▸ **Work task**: Go through the lines below. Copy those with "printf".

[Source texts of formatted documents]
↓
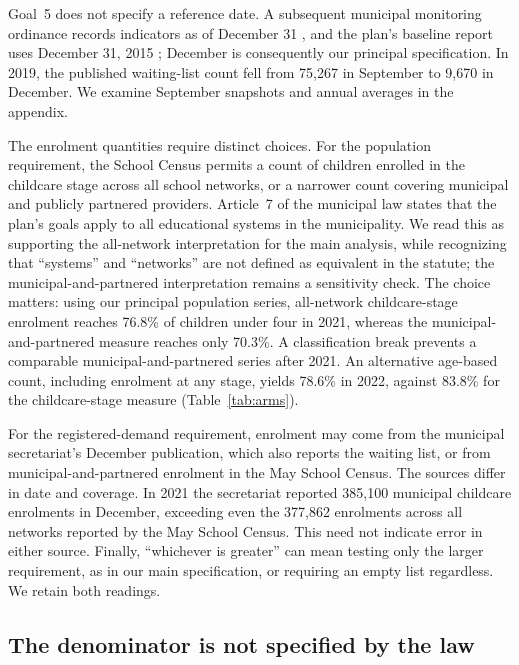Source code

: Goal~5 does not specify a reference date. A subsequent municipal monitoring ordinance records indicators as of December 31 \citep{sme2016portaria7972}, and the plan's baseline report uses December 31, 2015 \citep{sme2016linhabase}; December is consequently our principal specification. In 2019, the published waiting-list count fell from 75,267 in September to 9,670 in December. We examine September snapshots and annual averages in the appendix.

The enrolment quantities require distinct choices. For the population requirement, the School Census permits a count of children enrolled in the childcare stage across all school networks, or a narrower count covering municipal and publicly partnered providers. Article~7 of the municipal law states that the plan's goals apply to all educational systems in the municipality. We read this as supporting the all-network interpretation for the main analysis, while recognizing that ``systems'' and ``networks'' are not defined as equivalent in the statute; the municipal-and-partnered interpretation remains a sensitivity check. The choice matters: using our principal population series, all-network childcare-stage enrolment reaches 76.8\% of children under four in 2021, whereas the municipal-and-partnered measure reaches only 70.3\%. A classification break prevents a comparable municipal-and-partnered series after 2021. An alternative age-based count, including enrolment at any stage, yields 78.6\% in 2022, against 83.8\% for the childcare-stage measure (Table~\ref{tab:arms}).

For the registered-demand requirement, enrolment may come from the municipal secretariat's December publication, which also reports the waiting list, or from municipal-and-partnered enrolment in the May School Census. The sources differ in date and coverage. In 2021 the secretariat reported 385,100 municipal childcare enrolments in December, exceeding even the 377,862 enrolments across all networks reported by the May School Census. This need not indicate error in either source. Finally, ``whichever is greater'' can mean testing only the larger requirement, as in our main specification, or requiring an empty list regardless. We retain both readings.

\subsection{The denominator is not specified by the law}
↑
↓
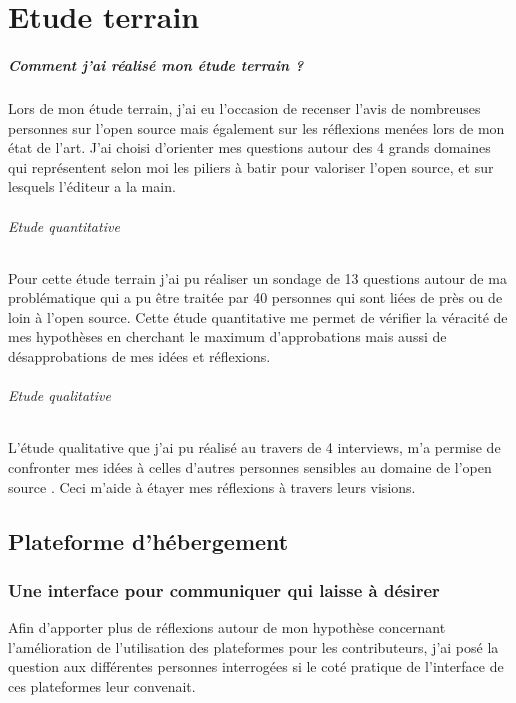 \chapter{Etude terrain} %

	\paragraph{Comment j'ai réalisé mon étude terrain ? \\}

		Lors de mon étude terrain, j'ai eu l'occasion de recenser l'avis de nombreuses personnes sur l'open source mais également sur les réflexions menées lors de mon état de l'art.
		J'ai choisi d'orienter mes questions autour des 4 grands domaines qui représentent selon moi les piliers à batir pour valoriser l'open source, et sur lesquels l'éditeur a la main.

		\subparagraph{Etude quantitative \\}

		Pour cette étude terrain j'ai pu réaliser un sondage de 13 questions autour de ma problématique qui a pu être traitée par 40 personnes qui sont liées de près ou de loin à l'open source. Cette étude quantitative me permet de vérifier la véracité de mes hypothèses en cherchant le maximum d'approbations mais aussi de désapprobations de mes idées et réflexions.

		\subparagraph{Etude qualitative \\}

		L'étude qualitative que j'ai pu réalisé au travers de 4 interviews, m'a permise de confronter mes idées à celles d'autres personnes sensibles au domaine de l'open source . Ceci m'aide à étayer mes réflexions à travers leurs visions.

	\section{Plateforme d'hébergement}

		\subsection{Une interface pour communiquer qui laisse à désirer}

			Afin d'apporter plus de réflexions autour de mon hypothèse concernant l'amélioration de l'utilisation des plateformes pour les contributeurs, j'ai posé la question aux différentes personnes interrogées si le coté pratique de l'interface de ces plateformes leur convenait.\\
↑
↓
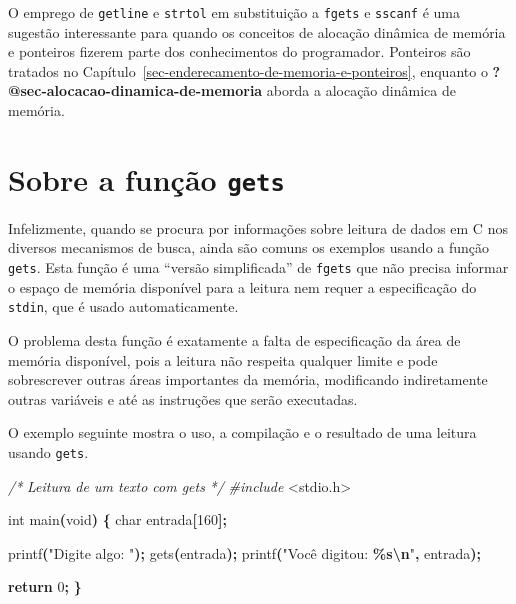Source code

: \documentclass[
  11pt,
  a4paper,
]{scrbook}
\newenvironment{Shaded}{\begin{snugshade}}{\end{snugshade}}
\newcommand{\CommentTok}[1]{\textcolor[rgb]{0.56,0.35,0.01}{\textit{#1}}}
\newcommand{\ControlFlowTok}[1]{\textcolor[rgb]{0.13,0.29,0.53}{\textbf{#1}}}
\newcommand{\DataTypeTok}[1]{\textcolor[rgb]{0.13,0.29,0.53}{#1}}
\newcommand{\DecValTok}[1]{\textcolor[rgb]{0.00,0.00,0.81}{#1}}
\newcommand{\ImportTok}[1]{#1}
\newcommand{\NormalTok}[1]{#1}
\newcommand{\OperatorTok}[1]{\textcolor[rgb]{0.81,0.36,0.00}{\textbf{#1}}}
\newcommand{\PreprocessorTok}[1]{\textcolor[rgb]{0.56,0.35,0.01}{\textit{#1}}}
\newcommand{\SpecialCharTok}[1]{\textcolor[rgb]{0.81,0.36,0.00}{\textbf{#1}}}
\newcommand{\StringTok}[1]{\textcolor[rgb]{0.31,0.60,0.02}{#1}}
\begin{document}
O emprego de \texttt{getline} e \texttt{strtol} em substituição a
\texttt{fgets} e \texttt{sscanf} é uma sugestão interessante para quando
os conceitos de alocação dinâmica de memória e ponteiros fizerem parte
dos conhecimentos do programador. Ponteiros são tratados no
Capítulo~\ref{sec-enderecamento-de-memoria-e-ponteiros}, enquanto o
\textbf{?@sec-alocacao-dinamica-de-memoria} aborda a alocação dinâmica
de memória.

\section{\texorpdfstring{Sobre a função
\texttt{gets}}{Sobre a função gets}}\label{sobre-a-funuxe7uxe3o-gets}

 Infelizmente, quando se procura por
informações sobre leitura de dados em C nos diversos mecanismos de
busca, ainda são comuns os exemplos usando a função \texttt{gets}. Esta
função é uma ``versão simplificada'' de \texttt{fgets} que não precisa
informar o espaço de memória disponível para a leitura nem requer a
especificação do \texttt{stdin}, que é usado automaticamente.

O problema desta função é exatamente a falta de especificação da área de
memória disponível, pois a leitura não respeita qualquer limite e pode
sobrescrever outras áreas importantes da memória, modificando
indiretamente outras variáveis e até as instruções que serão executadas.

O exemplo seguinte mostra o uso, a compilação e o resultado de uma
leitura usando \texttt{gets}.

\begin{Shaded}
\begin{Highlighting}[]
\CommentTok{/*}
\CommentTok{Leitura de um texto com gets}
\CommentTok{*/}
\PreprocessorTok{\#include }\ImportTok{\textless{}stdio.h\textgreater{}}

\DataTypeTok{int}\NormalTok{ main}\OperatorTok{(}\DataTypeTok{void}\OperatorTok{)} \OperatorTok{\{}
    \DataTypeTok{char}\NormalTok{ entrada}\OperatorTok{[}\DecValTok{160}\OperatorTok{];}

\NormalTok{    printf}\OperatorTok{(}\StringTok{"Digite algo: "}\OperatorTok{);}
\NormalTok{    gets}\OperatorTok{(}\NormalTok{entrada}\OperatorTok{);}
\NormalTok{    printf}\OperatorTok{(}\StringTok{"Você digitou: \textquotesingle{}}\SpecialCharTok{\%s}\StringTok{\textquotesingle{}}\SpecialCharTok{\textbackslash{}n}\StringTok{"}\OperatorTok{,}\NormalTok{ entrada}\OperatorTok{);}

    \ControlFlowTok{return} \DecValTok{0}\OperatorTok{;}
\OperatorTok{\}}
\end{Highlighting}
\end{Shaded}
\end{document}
↑
▸ **Exercise result**:
\NormalTok{    printf}\OperatorTok{(}\StringTok{"Digite algo: "}\OperatorTok{);}
\NormalTok{    printf}\OperatorTok{(}\StringTok{"Você digitou: \textquotesingle{}}\SpecialCharTok{\%s}\StringTok{\textquotesingle{}}\SpecialCharTok{\textbackslash{}n}\StringTok{"}\OperatorTok{,}\NormalTok{ entrada}\OperatorTok{);}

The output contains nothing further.